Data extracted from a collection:
· · · · · · ·
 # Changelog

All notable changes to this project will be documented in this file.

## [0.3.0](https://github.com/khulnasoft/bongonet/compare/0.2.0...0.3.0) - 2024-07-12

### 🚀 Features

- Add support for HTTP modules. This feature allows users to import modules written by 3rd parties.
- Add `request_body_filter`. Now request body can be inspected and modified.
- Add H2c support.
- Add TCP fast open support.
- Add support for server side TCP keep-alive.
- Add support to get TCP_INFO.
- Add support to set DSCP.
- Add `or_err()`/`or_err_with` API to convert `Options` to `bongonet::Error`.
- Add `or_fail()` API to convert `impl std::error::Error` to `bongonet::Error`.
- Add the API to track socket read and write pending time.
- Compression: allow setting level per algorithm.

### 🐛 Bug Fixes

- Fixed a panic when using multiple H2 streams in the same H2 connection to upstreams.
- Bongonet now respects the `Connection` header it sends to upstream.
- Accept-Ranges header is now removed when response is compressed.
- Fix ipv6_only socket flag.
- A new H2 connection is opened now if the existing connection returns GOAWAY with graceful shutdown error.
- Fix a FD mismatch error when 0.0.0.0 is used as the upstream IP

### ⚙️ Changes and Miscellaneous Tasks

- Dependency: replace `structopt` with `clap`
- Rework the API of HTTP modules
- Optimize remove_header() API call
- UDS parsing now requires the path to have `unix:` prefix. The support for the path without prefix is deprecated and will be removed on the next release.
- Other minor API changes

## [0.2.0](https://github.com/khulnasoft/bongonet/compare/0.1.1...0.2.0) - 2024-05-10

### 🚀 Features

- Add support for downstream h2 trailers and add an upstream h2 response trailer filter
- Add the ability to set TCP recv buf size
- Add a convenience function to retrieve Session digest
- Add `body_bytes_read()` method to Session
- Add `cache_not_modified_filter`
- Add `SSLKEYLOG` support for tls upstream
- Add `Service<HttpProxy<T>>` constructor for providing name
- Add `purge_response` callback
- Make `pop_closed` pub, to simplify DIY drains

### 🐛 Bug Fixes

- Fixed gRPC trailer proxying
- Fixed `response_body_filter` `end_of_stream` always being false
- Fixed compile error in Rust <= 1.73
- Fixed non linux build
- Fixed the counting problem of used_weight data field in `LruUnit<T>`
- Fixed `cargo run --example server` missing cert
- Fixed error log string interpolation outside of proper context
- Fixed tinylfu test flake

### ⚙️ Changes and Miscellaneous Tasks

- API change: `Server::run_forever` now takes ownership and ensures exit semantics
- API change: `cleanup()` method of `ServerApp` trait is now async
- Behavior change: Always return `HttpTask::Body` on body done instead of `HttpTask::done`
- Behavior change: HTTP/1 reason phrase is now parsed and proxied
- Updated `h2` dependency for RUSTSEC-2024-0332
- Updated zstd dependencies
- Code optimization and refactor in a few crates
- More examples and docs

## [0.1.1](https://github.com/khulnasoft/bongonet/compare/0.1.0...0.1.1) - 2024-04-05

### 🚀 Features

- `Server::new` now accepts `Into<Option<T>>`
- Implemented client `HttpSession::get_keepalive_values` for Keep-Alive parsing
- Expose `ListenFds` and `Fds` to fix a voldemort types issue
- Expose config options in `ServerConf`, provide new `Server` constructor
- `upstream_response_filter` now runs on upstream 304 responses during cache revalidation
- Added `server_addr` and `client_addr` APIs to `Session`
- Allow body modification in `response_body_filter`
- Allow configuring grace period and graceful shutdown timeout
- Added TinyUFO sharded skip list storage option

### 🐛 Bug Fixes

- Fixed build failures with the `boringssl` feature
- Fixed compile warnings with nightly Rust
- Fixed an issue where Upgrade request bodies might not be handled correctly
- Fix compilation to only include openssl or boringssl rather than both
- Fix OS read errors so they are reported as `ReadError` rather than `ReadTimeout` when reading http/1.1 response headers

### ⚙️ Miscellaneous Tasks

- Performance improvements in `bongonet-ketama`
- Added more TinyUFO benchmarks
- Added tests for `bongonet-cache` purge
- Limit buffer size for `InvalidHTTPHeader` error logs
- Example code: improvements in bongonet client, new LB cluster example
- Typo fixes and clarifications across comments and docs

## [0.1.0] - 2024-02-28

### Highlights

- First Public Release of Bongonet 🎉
· · · · · · ·
- [WHAT TO DO]:
The lines above from the one containing "- Add support to set DSCP." through the one containing "simplify DIY drains" are to be set down exactly, and no others.

- [ANSWER TO THE EXERCISE]:
- Add support to set DSCP.
- Add `or_err()`/`or_err_with` API to convert `Options` to `bongonet::Error`.
- Add `or_fail()` API to convert `impl std::error::Error` to `bongonet::Error`.
- Add the API to track socket read and write pending time.
- Compression: allow setting level per algorithm.

### 🐛 Bug Fixes

- Fixed a panic when using multiple H2 streams in the same H2 connection to upstreams.
- Bongonet now respects the `Connection` header it sends to upstream.
- Accept-Ranges header is now removed when response is compressed.
- Fix ipv6_only socket flag.
- A new H2 connection is opened now if the existing connection returns GOAWAY with graceful shutdown error.
- Fix a FD mismatch error when 0.0.0.0 is used as the upstream IP

### ⚙️ Changes and Miscellaneous Tasks

- Dependency: replace `structopt` with `clap`
- Rework the API of HTTP modules
- Optimize remove_header() API call
- UDS parsing now requires the path to have `unix:` prefix. The support for the path without prefix is deprecated and will be removed on the next release.
- Other minor API changes

## [0.2.0](https://github.com/khulnasoft/bongonet/compare/0.1.1...0.2.0) - 2024-05-10

### 🚀 Features

- Add support for downstream h2 trailers and add an upstream h2 response trailer filter
- Add the ability to set TCP recv buf size
- Add a convenience function to retrieve Session digest
- Add `body_bytes_read()` method to Session
- Add `cache_not_modified_filter`
- Add `SSLKEYLOG` support for tls upstream
- Add `Service<HttpProxy<T>>` constructor for providing name
- Add `purge_response` callback
- Make `pop_closed` pub, to simplify DIY drains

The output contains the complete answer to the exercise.